• _Description of the task_:
All records that follow are to be copied exactly, with images omitted.

[Material for this exercise — start]

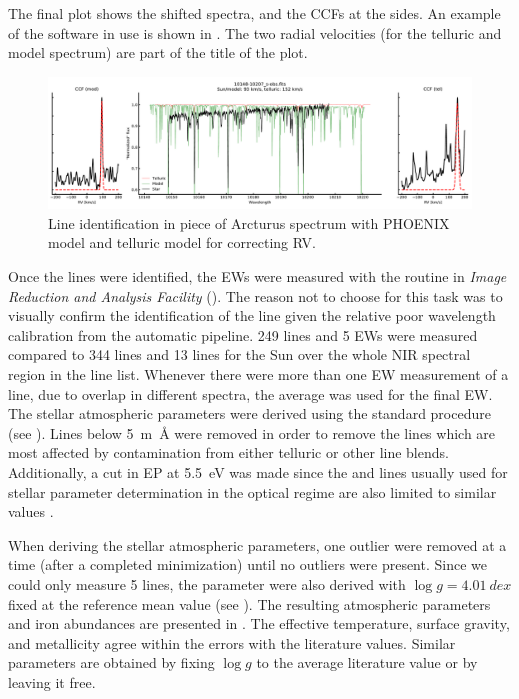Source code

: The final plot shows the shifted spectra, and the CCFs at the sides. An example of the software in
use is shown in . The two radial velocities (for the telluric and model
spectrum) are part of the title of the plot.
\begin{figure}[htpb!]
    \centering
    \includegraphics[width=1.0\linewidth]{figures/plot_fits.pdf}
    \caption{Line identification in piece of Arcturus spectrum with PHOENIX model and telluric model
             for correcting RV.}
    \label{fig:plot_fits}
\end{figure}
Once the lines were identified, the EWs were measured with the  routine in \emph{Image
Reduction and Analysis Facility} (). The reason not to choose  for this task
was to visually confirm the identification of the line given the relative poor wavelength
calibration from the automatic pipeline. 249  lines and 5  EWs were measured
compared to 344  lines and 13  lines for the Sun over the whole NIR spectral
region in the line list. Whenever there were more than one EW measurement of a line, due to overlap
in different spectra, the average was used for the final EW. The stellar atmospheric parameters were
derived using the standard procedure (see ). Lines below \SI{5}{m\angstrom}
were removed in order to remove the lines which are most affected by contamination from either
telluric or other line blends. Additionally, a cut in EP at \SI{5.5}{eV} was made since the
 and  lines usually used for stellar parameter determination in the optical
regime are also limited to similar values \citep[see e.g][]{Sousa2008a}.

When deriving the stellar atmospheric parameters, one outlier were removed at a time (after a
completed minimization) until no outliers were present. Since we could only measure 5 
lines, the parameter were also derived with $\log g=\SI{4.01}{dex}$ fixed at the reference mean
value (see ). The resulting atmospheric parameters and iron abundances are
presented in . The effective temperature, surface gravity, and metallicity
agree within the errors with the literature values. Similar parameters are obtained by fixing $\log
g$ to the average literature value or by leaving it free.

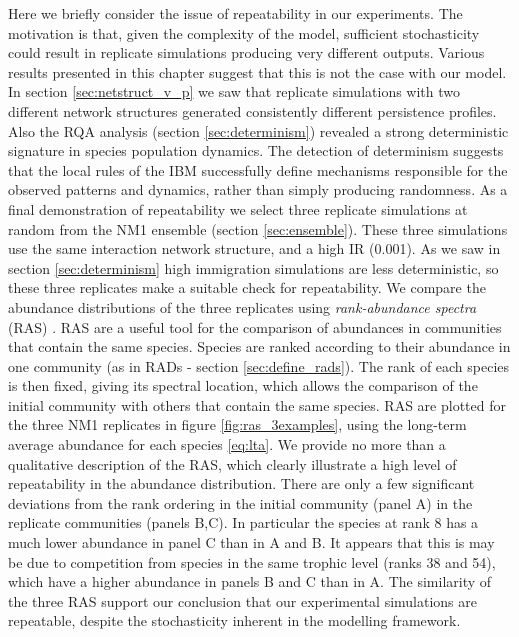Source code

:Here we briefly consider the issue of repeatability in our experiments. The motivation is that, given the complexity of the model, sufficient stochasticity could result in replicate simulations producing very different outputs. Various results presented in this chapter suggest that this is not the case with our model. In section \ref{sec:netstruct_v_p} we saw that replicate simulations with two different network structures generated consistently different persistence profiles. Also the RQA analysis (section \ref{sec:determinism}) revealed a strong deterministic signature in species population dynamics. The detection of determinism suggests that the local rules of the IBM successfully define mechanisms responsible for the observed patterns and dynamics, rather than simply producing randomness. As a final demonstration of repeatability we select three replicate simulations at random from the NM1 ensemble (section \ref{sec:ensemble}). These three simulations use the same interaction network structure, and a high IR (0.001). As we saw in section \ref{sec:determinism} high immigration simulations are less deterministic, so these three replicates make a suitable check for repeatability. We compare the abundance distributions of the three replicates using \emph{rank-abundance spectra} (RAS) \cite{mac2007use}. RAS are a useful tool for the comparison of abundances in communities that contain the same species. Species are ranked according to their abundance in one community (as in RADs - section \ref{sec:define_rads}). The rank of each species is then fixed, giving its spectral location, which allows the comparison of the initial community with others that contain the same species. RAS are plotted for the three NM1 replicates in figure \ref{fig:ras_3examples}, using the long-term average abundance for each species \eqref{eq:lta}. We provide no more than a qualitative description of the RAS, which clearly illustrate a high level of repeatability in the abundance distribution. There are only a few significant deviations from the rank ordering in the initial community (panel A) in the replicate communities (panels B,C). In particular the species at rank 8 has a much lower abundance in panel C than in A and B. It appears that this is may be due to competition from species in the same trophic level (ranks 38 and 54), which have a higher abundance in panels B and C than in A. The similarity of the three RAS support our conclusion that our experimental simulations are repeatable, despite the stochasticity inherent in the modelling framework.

[Material for this exercise — finish]

• _Reply to the task_:
Source code

: The final plot shows the shifted spectra, and the CCFs at the sides. An example of the software in
use is shown in . The two radial velocities (for the telluric and model
spectrum) are part of the title of the plot.
\begin{figure}[htpb!]
    \centering
    \includegraphics[width=1.0\linewidth]{figures/plot_fits.pdf}
    \caption{Line identification in piece of Arcturus spectrum with PHOENIX model and telluric model
             for correcting RV.}
    \label{fig:plot_fits}
\end{figure}
Once the lines were identified, the EWs were measured with the  routine in \emph{Image
Reduction and Analysis Facility} (). The reason not to choose  for this task
was to visually confirm the identification of the line given the relative poor wavelength
calibration from the automatic pipeline. 249  lines and 5  EWs were measured
compared to 344  lines and 13  lines for the Sun over the whole NIR spectral
region in the line list. Whenever there were more than one EW measurement of a line, due to overlap
in different spectra, the average was used for the final EW. The stellar atmospheric parameters were
derived using the standard procedure (see ). Lines below \SI{5}{m\angstrom}
were removed in order to remove the lines which are most affected by contamination from either
telluric or other line blends. Additionally, a cut in EP at \SI{5.5}{eV} was made since the
 and  lines usually used for stellar parameter determination in the optical
regime are also limited to similar values \citep[see e.g][]{Sousa2008a}.

When deriving the stellar atmospheric parameters, one outlier were removed at a time (after a
completed minimization) until no outliers were present. Since we could only measure 5 
lines, the parameter were also derived with $\log g=\SI{4.01}{dex}$ fixed at the reference mean
value (see ). The resulting atmospheric parameters and iron abundances are
presented in . The effective temperature, surface gravity, and metallicity
agree within the errors with the literature values. Similar parameters are obtained by fixing $\log
g$ to the average literature value or by leaving it free.

Source code

:Here we briefly consider the issue of repeatability in our experiments. The motivation is that, given the complexity of the model, sufficient stochasticity could result in replicate simulations producing very different outputs. Various results presented in this chapter suggest that this is not the case with our model. In section \ref{sec:netstruct_v_p} we saw that replicate simulations with two different network structures generated consistently different persistence profiles. Also the RQA analysis (section \ref{sec:determinism}) revealed a strong deterministic signature in species population dynamics. The detection of determinism suggests that the local rules of the IBM successfully define mechanisms responsible for the observed patterns and dynamics, rather than simply producing randomness. As a final demonstration of repeatability we select three replicate simulations at random from the NM1 ensemble (section \ref{sec:ensemble}). These three simulations use the same interaction network structure, and a high IR (0.001). As we saw in section \ref{sec:determinism} high immigration simulations are less deterministic, so these three replicates make a suitable check for repeatability. We compare the abundance distributions of the three replicates using \emph{rank-abundance spectra} (RAS) \cite{mac2007use}. RAS are a useful tool for the comparison of abundances in communities that contain the same species. Species are ranked according to their abundance in one community (as in RADs - section \ref{sec:define_rads}). The rank of each species is then fixed, giving its spectral location, which allows the comparison of the initial community with others that contain the same species. RAS are plotted for the three NM1 replicates in figure \ref{fig:ras_3examples}, using the long-term average abundance for each species \eqref{eq:lta}. We provide no more than a qualitative description of the RAS, which clearly illustrate a high level of repeatability in the abundance distribution. There are only a few significant deviations from the rank ordering in the initial community (panel A) in the replicate communities (panels B,C). In particular the species at rank 8 has a much lower abundance in panel C than in A and B. It appears that this is may be due to competition from species in the same trophic level (ranks 38 and 54), which have a higher abundance in panels B and C than in A. The similarity of the three RAS support our conclusion that our experimental simulations are repeatable, despite the stochasticity inherent in the modelling framework.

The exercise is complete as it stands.